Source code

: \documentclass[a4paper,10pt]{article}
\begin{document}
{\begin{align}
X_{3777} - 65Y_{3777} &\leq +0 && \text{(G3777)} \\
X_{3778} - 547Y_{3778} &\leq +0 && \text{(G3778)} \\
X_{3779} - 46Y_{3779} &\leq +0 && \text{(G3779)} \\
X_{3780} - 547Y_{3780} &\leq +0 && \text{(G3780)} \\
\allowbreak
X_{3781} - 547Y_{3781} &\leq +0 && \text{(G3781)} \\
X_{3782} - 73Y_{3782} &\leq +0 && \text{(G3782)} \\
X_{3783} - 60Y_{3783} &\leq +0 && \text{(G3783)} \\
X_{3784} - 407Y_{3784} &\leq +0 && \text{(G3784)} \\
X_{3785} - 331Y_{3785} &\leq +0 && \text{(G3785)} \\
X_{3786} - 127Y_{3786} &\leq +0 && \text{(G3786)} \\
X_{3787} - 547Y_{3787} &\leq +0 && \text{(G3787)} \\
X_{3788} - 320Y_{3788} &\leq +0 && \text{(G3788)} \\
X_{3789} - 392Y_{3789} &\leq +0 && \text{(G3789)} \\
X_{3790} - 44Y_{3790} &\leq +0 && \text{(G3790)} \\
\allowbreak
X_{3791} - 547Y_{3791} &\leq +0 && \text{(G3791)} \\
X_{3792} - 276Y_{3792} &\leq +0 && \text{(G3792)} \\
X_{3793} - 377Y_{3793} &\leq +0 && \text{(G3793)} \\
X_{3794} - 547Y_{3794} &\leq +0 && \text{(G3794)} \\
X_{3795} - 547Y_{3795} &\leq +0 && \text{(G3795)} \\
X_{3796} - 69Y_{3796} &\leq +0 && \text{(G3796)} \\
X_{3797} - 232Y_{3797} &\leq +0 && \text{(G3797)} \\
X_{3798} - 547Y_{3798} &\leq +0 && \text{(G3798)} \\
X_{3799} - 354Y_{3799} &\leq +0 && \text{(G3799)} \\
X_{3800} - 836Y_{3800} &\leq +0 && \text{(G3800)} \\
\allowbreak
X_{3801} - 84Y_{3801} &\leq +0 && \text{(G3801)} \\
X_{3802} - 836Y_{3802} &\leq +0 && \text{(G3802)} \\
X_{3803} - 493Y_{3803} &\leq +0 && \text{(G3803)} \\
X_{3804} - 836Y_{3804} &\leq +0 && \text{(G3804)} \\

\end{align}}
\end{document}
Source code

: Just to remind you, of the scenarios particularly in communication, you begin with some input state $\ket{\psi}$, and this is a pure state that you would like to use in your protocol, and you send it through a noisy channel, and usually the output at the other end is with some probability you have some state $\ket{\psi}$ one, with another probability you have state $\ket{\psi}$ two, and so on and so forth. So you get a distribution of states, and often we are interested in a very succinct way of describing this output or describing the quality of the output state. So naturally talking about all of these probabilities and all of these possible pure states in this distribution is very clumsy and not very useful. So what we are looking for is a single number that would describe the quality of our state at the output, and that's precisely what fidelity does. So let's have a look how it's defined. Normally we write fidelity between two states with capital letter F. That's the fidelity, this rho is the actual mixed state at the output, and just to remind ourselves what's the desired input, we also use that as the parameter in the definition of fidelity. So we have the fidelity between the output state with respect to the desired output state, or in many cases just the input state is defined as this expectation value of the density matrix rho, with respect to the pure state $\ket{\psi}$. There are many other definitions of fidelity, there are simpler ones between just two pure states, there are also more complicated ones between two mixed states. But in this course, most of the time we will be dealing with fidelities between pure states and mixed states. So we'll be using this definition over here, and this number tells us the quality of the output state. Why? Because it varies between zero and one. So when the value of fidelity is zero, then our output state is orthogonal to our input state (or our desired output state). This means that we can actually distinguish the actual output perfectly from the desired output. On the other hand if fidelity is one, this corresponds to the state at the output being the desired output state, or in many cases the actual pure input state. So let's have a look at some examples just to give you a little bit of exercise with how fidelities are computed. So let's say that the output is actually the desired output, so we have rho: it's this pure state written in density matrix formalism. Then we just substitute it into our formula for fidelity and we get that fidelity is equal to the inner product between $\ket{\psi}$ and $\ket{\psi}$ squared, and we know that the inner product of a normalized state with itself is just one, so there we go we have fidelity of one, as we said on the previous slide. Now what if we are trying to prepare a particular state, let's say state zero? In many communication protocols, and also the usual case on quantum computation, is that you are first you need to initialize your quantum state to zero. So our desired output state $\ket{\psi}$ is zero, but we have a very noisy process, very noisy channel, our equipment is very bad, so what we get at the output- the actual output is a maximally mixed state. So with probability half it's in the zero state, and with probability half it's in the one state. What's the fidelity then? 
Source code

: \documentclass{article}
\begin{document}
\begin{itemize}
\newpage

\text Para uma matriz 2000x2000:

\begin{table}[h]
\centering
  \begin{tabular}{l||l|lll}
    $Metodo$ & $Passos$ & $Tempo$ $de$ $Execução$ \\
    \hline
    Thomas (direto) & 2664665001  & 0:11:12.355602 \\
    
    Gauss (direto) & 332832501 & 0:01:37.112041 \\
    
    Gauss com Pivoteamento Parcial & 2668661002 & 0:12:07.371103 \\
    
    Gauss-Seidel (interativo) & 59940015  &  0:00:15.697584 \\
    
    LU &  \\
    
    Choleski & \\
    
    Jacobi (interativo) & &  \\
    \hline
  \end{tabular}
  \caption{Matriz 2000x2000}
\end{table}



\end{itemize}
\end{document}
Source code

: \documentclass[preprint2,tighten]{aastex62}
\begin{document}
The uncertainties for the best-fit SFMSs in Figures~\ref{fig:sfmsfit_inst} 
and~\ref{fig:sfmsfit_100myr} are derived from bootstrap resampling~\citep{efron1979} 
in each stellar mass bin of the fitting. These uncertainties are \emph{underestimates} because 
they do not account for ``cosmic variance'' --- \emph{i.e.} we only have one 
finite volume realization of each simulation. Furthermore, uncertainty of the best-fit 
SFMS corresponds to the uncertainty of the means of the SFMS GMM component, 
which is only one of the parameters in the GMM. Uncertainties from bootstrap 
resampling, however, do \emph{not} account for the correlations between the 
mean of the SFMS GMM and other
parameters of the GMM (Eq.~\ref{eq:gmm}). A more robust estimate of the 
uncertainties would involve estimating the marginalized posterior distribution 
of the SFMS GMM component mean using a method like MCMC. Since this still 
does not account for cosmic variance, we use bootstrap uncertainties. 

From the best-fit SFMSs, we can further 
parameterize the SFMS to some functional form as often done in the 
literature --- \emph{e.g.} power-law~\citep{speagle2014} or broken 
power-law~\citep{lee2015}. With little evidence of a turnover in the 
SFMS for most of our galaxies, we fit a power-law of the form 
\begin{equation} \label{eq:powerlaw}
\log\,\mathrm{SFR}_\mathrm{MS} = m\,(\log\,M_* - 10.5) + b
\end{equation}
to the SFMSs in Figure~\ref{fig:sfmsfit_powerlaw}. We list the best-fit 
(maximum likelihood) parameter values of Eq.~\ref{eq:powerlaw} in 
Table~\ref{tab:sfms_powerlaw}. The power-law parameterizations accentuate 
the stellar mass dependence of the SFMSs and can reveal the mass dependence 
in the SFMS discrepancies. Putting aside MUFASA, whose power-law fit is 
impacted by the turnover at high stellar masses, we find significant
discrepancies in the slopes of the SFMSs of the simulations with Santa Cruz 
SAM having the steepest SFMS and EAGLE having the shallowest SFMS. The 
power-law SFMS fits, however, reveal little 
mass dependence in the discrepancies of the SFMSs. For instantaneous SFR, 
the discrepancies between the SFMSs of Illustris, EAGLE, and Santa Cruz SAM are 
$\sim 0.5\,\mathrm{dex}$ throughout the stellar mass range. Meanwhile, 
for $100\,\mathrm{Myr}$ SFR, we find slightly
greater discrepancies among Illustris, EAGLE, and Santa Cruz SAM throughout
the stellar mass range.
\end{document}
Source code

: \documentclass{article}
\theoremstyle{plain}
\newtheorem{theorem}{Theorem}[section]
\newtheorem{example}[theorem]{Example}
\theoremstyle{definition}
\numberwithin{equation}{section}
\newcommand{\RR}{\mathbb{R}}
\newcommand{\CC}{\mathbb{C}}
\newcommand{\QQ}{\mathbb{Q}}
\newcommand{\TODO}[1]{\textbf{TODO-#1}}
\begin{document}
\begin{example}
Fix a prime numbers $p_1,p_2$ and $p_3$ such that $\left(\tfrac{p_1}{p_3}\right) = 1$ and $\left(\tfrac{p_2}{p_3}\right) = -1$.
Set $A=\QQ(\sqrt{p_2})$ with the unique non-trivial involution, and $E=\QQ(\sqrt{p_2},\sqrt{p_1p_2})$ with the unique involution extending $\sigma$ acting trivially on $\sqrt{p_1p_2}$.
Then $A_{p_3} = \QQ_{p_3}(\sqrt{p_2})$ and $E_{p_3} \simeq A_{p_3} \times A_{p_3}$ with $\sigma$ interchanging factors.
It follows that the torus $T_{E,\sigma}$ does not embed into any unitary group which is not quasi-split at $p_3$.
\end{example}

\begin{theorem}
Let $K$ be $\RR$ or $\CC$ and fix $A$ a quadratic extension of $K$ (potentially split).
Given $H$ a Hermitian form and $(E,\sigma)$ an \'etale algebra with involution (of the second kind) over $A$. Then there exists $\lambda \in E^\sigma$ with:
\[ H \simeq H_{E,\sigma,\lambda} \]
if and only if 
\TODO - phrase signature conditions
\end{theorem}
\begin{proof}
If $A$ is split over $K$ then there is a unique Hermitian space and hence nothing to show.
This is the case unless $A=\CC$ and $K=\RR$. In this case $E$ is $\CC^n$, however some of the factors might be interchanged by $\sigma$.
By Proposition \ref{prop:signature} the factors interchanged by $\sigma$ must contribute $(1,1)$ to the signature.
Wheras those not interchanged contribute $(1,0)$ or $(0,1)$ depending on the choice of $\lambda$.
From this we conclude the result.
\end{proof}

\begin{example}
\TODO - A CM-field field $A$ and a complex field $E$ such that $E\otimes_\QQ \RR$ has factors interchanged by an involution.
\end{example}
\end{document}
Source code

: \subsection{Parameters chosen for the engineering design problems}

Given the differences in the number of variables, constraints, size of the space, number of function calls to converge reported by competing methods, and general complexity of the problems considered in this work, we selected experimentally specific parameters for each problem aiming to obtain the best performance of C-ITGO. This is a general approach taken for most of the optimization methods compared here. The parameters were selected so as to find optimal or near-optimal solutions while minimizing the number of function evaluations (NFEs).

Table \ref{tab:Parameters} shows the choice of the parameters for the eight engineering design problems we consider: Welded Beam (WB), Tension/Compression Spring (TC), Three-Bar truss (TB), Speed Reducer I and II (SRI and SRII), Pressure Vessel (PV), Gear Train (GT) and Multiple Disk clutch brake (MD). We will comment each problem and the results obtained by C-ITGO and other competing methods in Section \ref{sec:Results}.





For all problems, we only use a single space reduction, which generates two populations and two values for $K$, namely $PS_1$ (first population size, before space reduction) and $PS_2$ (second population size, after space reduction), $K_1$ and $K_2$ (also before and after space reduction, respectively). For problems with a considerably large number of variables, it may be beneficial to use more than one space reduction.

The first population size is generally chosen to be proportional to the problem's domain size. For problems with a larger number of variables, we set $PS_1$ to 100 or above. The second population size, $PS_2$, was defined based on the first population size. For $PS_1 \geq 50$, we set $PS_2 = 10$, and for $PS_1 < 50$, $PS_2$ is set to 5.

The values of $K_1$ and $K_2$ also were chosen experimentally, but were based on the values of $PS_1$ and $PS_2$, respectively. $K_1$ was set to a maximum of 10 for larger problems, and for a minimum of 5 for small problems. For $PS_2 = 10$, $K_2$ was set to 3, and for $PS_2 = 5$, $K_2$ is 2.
+--
Exercise details: Could you return all lines from the data above that contain the string "mathbb"?

Exercise answer:
\newcommand{\RR}{\mathbb{R}}
\newcommand{\CC}{\mathbb{C}}
\newcommand{\QQ}{\mathbb{Q}}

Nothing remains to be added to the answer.